TO DO:
Although the records contain pictures, repeat only the text of every line exactly.

[Stored dataset items]
BEGIN
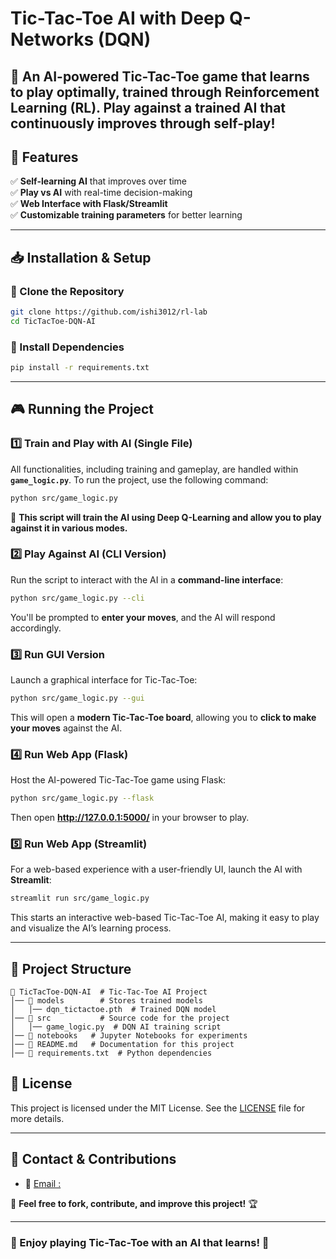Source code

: # Tic-Tac-Toe AI with Deep Q-Networks (DQN)

<!-- 🚀 An AI-powered **Tic-Tac-Toe game** that learns to play optimally using **Deep Q-Networks (DQN)**, trained through **Reinforcement Learning (RL)**. Play against a trained AI that continuously improves through self-play! -->
🚀 An AI-powered **Tic-Tac-Toe game** that learns to play optimally, trained through **Reinforcement Learning (RL)**. Play against a trained AI that continuously improves through self-play! 
---

## 📌 Features
<!-- ✅ **AI-powered Tic-Tac-Toe** with **DQN (Deep Q-Networks)**   -->
✅ **Self-learning AI** that improves over time  
✅ **Play vs AI** with real-time decision-making  
✅ **Web Interface with Flask/Streamlit**  
✅ **Customizable training parameters** for better learning  

---

## 📥 Installation & Setup
### 🔹 Clone the Repository
```bash
git clone https://github.com/ishi3012/rl-lab
cd TicTacToe-DQN-AI
```

### 🔹 Install Dependencies
```bash
pip install -r requirements.txt
```

---

## 🎮 Running the Project

### 1️⃣ Train and Play with AI (Single File)
All functionalities, including training and gameplay, are handled within **`game_logic.py`**. To run the project, use the following command:
```bash
python src/game_logic.py
```
📌 **This script will train the AI using Deep Q-Learning and allow you to play against it in various modes.**

### 2️⃣ Play Against AI (CLI Version)
Run the script to interact with the AI in a **command-line interface**:
```bash
python src/game_logic.py --cli
```
You'll be prompted to **enter your moves**, and the AI will respond accordingly.

### 3️⃣ Run GUI Version
Launch a graphical interface for Tic-Tac-Toe:
```bash
python src/game_logic.py --gui
```
This will open a **modern Tic-Tac-Toe board**, allowing you to **click to make your moves** against the AI.

### 4️⃣ Run Web App (Flask)
Host the AI-powered Tic-Tac-Toe game using Flask:
```bash
python src/game_logic.py --flask
```
Then open **http://127.0.0.1:5000/** in your browser to play.

### 5️⃣ Run Web App (Streamlit)
For a web-based experience with a user-friendly UI, launch the AI with **Streamlit**:
```bash
streamlit run src/game_logic.py
```
This starts an interactive web-based Tic-Tac-Toe AI, making it easy to play and visualize the AI’s learning process.

---





## 📂 Project Structure
```
📂 TicTacToe-DQN-AI  # Tic-Tac-Toe AI Project
│── 📂 models        # Stores trained models
│   │── dqn_tictactoe.pth  # Trained DQN model
│── 📂 src           # Source code for the project
│   │── game_logic.py  # DQN AI training script
│── 📂 notebooks   # Jupyter Notebooks for experiments
│── 📜 README.md   # Documentation for this project
│── 📜 requirements.txt  # Python dependencies
```

<!-- ---

## ⚡ Customization
- Adjust **AI Training Parameters** in `src/train_dqn.py`  
- Modify **GUI Design** in `src/gui_tictactoe.py`  
- Customize **Web Interface** in `src/app.py` (Flask) or `src/streamlit_app.py`  

--- -->

<!-- ## 🚀 Deployment Options
✅ **Flask & Render:** Deploy Tic-Tac-Toe AI using **Flask + Render.com**  
✅ **Streamlit Cloud:** Deploy **Tic-Tac-Toe AI** on **Streamlit Sharing**  
✅ **GitHub Actions:** Automate training updates & deployment  

--- -->

## 📜 License

This project is licensed under the MIT License. See the [LICENSE](./LICENSE) file for more details.

---

## 📩 Contact & Contributions
<!-- - 🔗 [GitHub :](https://github.com/ishi3012) -->
- 📧 [Email :](shilpa.musale02@gmail.com)

🚀 **Feel free to fork, contribute, and improve this project!** 🏆

---

### 🎉 Enjoy playing Tic-Tac-Toe with an AI that learns! 🚀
END
WORKED SOLUTION:
Source code

: # Tic-Tac-Toe AI with Deep Q-Networks (DQN)

<!-- 🚀 An AI-powered **Tic-Tac-Toe game** that learns to play optimally using **Deep Q-Networks (DQN)**, trained through **Reinforcement Learning (RL)**. Play against a trained AI that continuously improves through self-play! -->
🚀 An AI-powered **Tic-Tac-Toe game** that learns to play optimally, trained through **Reinforcement Learning (RL)**. Play against a trained AI that continuously improves through self-play! 
---

## 📌 Features
<!-- ✅ **AI-powered Tic-Tac-Toe** with **DQN (Deep Q-Networks)**   -->
✅ **Self-learning AI** that improves over time  
✅ **Play vs AI** with real-time decision-making  
✅ **Web Interface with Flask/Streamlit**  
✅ **Customizable training parameters** for better learning  

---

## 📥 Installation & Setup
### 🔹 Clone the Repository
```bash
git clone https://github.com/ishi3012/rl-lab
cd TicTacToe-DQN-AI
```

### 🔹 Install Dependencies
```bash
pip install -r requirements.txt
```

---

## 🎮 Running the Project

### 1️⃣ Train and Play with AI (Single File)
All functionalities, including training and gameplay, are handled within **`game_logic.py`**. To run the project, use the following command:
```bash
python src/game_logic.py
```
📌 **This script will train the AI using Deep Q-Learning and allow you to play against it in various modes.**

### 2️⃣ Play Against AI (CLI Version)
Run the script to interact with the AI in a **command-line interface**:
```bash
python src/game_logic.py --cli
```
You'll be prompted to **enter your moves**, and the AI will respond accordingly.

### 3️⃣ Run GUI Version
Launch a graphical interface for Tic-Tac-Toe:
```bash
python src/game_logic.py --gui
```
This will open a **modern Tic-Tac-Toe board**, allowing you to **click to make your moves** against the AI.

### 4️⃣ Run Web App (Flask)
Host the AI-powered Tic-Tac-Toe game using Flask:
```bash
python src/game_logic.py --flask
```
Then open **http://127.0.0.1:5000/** in your browser to play.

### 5️⃣ Run Web App (Streamlit)
For a web-based experience with a user-friendly UI, launch the AI with **Streamlit**:
```bash
streamlit run src/game_logic.py
```
This starts an interactive web-based Tic-Tac-Toe AI, making it easy to play and visualize the AI’s learning process.

---





## 📂 Project Structure
```
📂 TicTacToe-DQN-AI  # Tic-Tac-Toe AI Project
│── 📂 models        # Stores trained models
│   │── dqn_tictactoe.pth  # Trained DQN model
│── 📂 src           # Source code for the project
│   │── game_logic.py  # DQN AI training script
│── 📂 notebooks   # Jupyter Notebooks for experiments
│── 📜 README.md   # Documentation for this project
│── 📜 requirements.txt  # Python dependencies
```

<!-- ---

## ⚡ Customization
- Adjust **AI Training Parameters** in `src/train_dqn.py`  
- Modify **GUI Design** in `src/gui_tictactoe.py`  
- Customize **Web Interface** in `src/app.py` (Flask) or `src/streamlit_app.py`  

--- -->

<!-- ## 🚀 Deployment Options
✅ **Flask & Render:** Deploy Tic-Tac-Toe AI using **Flask + Render.com**  
✅ **Streamlit Cloud:** Deploy **Tic-Tac-Toe AI** on **Streamlit Sharing**  
✅ **GitHub Actions:** Automate training updates & deployment  

--- -->

## 📜 License

This project is licensed under the MIT License. See the [LICENSE](./LICENSE) file for more details.

---

## 📩 Contact & Contributions
<!-- - 🔗 [GitHub :](https://github.com/ishi3012) -->
- 📧 [Email :](shilpa.musale02@gmail.com)

🚀 **Feel free to fork, contribute, and improve this project!** 🏆

---

### 🎉 Enjoy playing Tic-Tac-Toe with an AI that learns! 🚀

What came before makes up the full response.